Work instructions
Stop after the line that contains "- downloadPhoto() creates download link". Until then, retype each line of the entries exactly from the first one, skipping pictures.

(Stored data entries)
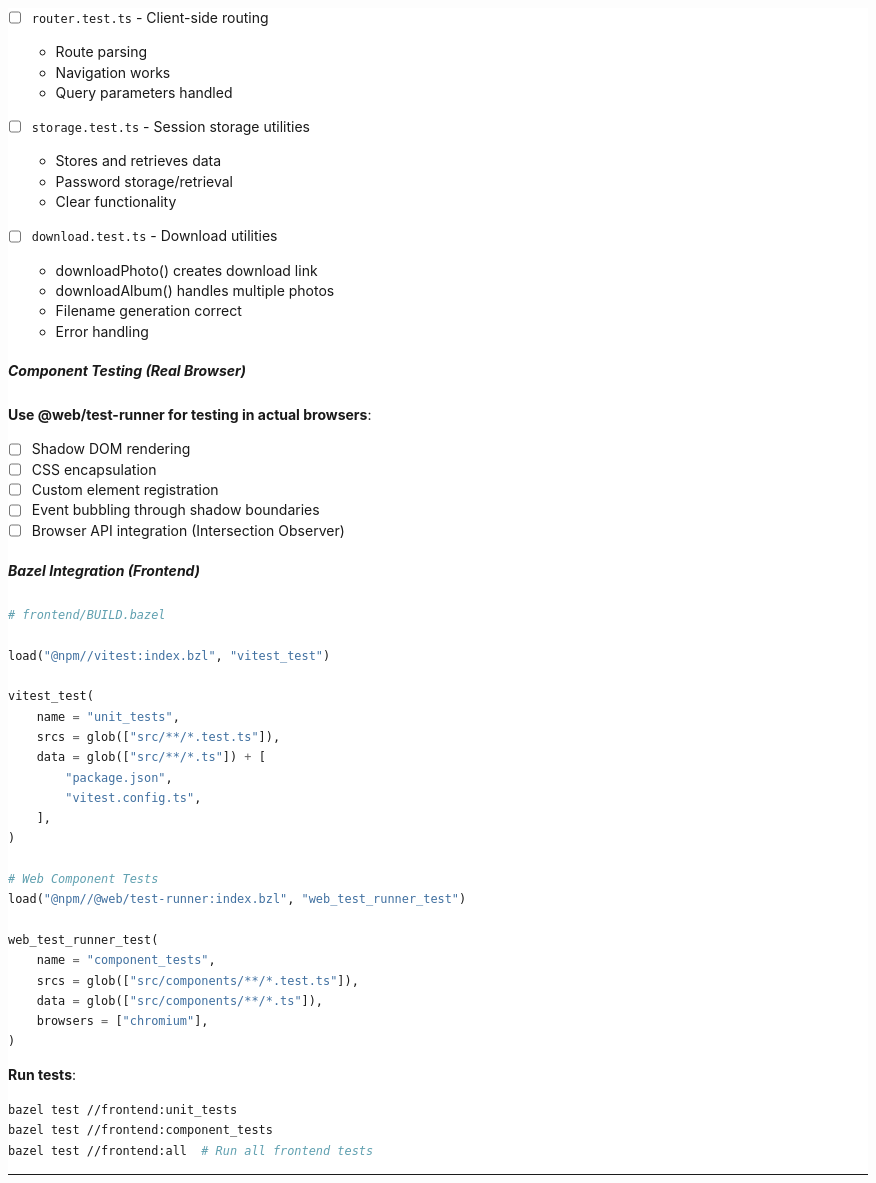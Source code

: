 - [ ] `router.test.ts` - Client-side routing
  - Route parsing
  - Navigation works
  - Query parameters handled

- [ ] `storage.test.ts` - Session storage utilities
  - Stores and retrieves data
  - Password storage/retrieval
  - Clear functionality

- [ ] `download.test.ts` - Download utilities
  - downloadPhoto() creates download link
  - downloadAlbum() handles multiple photos
  - Filename generation correct
  - Error handling

##### Component Testing (Real Browser)
**Use @web/test-runner for testing in actual browsers**:

- [ ] Shadow DOM rendering
- [ ] CSS encapsulation
- [ ] Custom element registration
- [ ] Event bubbling through shadow boundaries
- [ ] Browser API integration (Intersection Observer)

##### Bazel Integration (Frontend)
```python
# frontend/BUILD.bazel

load("@npm//vitest:index.bzl", "vitest_test")

vitest_test(
    name = "unit_tests",
    srcs = glob(["src/**/*.test.ts"]),
    data = glob(["src/**/*.ts"]) + [
        "package.json",
        "vitest.config.ts",
    ],
)

# Web Component Tests
load("@npm//@web/test-runner:index.bzl", "web_test_runner_test")

web_test_runner_test(
    name = "component_tests",
    srcs = glob(["src/components/**/*.test.ts"]),
    data = glob(["src/components/**/*.ts"]),
    browsers = ["chromium"],
)
```

**Run tests**:
```bash
bazel test //frontend:unit_tests
bazel test //frontend:component_tests
bazel test //frontend:all  # Run all frontend tests
```

---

Answer section
Source code

: - [ ] `router.test.ts` - Client-side routing
  - Route parsing
  - Navigation works
  - Query parameters handled

- [ ] `storage.test.ts` - Session storage utilities
  - Stores and retrieves data
  - Password storage/retrieval
  - Clear functionality

- [ ] `download.test.ts` - Download utilities
  - downloadPhoto() creates download link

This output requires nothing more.